§ **WHAT IS NEEDED**:
From the line containing "Engineering and Scaling" to the last line below, retype everything word for word.

§ **EXTRACTED MATERIAL**:
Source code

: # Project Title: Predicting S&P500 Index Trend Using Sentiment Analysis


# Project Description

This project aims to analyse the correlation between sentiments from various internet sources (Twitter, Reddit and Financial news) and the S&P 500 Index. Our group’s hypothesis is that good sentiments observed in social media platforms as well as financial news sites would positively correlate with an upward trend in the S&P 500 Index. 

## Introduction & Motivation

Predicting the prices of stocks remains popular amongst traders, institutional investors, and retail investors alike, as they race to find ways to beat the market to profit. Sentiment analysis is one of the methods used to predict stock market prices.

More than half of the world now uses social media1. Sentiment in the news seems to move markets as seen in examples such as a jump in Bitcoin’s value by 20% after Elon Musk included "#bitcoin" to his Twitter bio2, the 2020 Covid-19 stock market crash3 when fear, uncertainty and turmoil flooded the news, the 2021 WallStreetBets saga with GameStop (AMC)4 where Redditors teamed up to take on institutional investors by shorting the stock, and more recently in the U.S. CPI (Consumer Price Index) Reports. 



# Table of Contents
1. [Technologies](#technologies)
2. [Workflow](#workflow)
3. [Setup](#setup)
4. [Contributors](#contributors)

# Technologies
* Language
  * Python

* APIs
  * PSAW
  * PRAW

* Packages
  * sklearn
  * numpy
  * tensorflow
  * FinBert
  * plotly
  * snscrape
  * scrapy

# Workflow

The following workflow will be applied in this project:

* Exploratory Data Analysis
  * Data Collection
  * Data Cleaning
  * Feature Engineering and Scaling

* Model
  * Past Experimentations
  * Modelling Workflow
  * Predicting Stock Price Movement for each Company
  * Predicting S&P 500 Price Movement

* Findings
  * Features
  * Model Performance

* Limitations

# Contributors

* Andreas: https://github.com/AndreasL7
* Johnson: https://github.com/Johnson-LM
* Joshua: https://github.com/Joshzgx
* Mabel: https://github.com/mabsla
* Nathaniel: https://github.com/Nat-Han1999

§ **ANSWER SECTION**:
  * Feature Engineering and Scaling

* Model
  * Past Experimentations
  * Modelling Workflow
  * Predicting Stock Price Movement for each Company
  * Predicting S&P 500 Price Movement

* Findings
  * Features
  * Model Performance

* Limitations

# Contributors

* Andreas: https://github.com/AndreasL7
* Johnson: https://github.com/Johnson-LM
* Joshua: https://github.com/Joshzgx
* Mabel: https://github.com/mabsla
* Nathaniel: https://github.com/Nat-Han1999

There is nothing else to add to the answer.